## Your assignment
Word for word, copy all the data and drop the pictures.

## Information shown
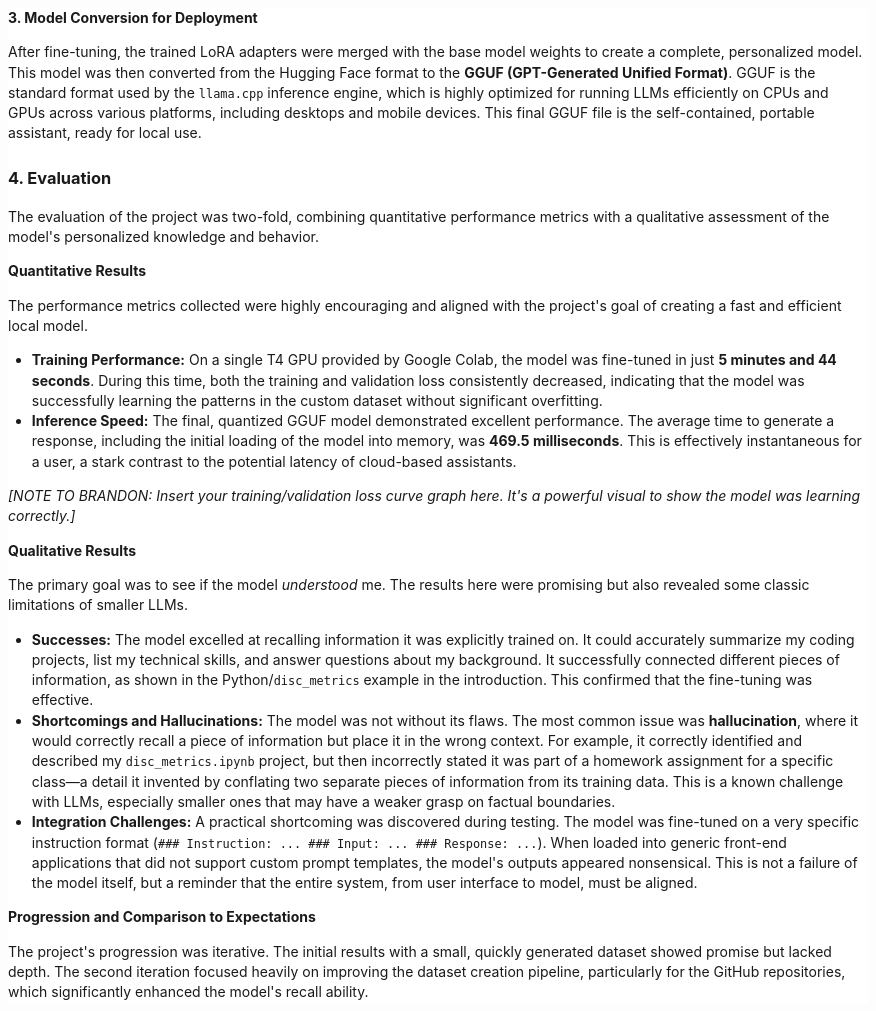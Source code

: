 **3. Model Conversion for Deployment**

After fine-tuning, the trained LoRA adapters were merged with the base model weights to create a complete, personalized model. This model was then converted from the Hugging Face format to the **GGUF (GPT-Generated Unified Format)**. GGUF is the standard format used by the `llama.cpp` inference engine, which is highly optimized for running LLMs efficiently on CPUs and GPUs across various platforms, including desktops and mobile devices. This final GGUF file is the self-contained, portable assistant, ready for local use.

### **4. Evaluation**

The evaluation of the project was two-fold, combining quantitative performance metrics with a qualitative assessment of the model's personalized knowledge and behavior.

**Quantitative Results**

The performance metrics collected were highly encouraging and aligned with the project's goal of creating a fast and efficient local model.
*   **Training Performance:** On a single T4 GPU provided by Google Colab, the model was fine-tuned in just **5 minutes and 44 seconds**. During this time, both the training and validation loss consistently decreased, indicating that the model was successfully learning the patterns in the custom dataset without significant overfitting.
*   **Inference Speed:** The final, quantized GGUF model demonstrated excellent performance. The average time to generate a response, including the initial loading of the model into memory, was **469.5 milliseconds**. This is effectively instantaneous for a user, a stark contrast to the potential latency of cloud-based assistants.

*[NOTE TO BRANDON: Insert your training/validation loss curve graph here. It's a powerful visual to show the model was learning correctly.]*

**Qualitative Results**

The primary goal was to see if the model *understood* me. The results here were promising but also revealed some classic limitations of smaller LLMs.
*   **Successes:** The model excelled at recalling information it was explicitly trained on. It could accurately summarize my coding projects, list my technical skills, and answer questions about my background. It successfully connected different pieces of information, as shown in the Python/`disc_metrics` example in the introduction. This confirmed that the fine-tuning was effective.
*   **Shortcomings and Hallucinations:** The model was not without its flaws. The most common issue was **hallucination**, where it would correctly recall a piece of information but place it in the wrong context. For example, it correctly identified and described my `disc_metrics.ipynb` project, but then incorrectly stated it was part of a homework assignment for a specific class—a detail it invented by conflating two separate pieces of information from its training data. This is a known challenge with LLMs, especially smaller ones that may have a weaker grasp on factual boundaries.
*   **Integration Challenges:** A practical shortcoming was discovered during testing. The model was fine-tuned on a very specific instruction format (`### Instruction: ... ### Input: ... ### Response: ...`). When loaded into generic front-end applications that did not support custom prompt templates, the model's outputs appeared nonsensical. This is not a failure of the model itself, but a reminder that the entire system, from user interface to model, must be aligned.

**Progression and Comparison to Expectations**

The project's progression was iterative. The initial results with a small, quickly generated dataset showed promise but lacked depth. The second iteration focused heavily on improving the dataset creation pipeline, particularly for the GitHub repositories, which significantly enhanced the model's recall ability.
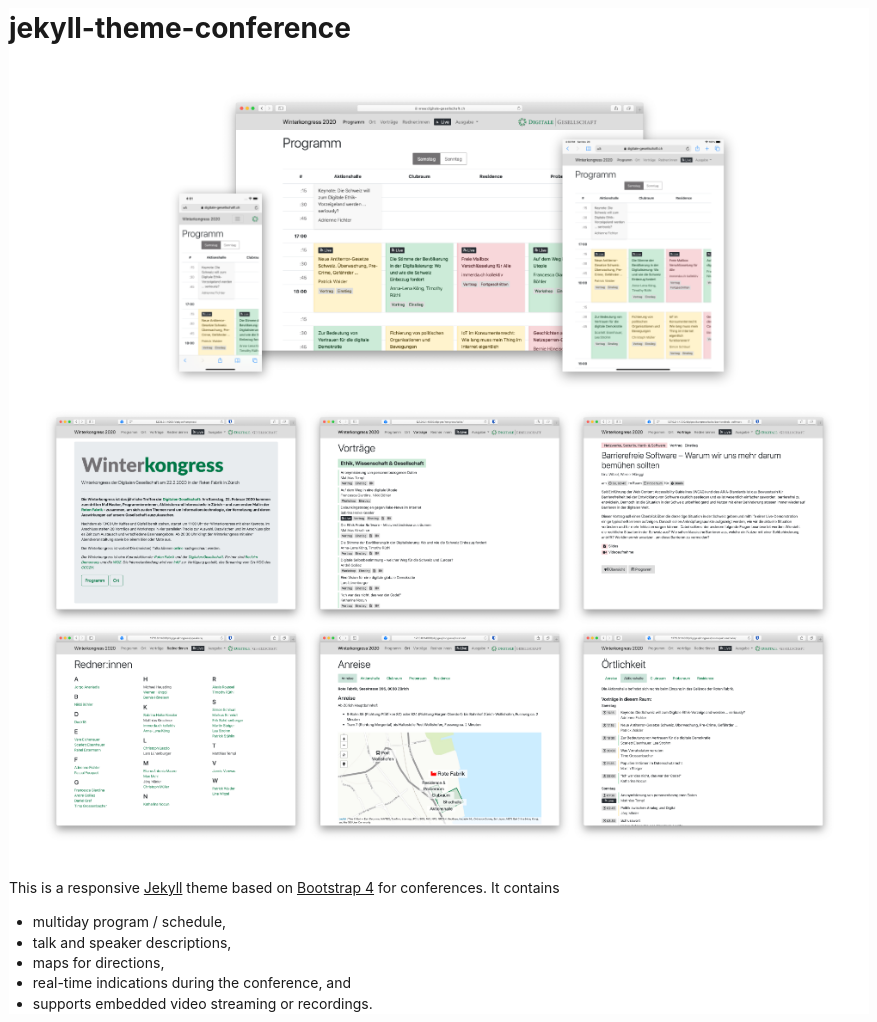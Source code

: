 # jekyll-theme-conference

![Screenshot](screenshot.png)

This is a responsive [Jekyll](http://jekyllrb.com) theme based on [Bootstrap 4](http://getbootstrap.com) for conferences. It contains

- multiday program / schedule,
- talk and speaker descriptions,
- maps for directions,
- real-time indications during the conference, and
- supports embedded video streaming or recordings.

## Expected output
Source code

: **3. Model Conversion for Deployment**

After fine-tuning, the trained LoRA adapters were merged with the base model weights to create a complete, personalized model. This model was then converted from the Hugging Face format to the **GGUF (GPT-Generated Unified Format)**. GGUF is the standard format used by the `llama.cpp` inference engine, which is highly optimized for running LLMs efficiently on CPUs and GPUs across various platforms, including desktops and mobile devices. This final GGUF file is the self-contained, portable assistant, ready for local use.

### **4. Evaluation**

The evaluation of the project was two-fold, combining quantitative performance metrics with a qualitative assessment of the model's personalized knowledge and behavior.

**Quantitative Results**

The performance metrics collected were highly encouraging and aligned with the project's goal of creating a fast and efficient local model.
*   **Training Performance:** On a single T4 GPU provided by Google Colab, the model was fine-tuned in just **5 minutes and 44 seconds**. During this time, both the training and validation loss consistently decreased, indicating that the model was successfully learning the patterns in the custom dataset without significant overfitting.
*   **Inference Speed:** The final, quantized GGUF model demonstrated excellent performance. The average time to generate a response, including the initial loading of the model into memory, was **469.5 milliseconds**. This is effectively instantaneous for a user, a stark contrast to the potential latency of cloud-based assistants.

*[NOTE TO BRANDON: Insert your training/validation loss curve graph here. It's a powerful visual to show the model was learning correctly.]*

**Qualitative Results**

The primary goal was to see if the model *understood* me. The results here were promising but also revealed some classic limitations of smaller LLMs.
*   **Successes:** The model excelled at recalling information it was explicitly trained on. It could accurately summarize my coding projects, list my technical skills, and answer questions about my background. It successfully connected different pieces of information, as shown in the Python/`disc_metrics` example in the introduction. This confirmed that the fine-tuning was effective.
*   **Shortcomings and Hallucinations:** The model was not without its flaws. The most common issue was **hallucination**, where it would correctly recall a piece of information but place it in the wrong context. For example, it correctly identified and described my `disc_metrics.ipynb` project, but then incorrectly stated it was part of a homework assignment for a specific class—a detail it invented by conflating two separate pieces of information from its training data. This is a known challenge with LLMs, especially smaller ones that may have a weaker grasp on factual boundaries.
*   **Integration Challenges:** A practical shortcoming was discovered during testing. The model was fine-tuned on a very specific instruction format (`### Instruction: ... ### Input: ... ### Response: ...`). When loaded into generic front-end applications that did not support custom prompt templates, the model's outputs appeared nonsensical. This is not a failure of the model itself, but a reminder that the entire system, from user interface to model, must be aligned.

**Progression and Comparison to Expectations**

The project's progression was iterative. The initial results with a small, quickly generated dataset showed promise but lacked depth. The second iteration focused heavily on improving the dataset creation pipeline, particularly for the GitHub repositories, which significantly enhanced the model's recall ability.
Source code

: # jekyll-theme-conference

![Screenshot](screenshot.png)

This is a responsive [Jekyll](http://jekyllrb.com) theme based on [Bootstrap 4](http://getbootstrap.com) for conferences. It contains

- multiday program / schedule,
- talk and speaker descriptions,
- maps for directions,
- real-time indications during the conference, and
- supports embedded video streaming or recordings.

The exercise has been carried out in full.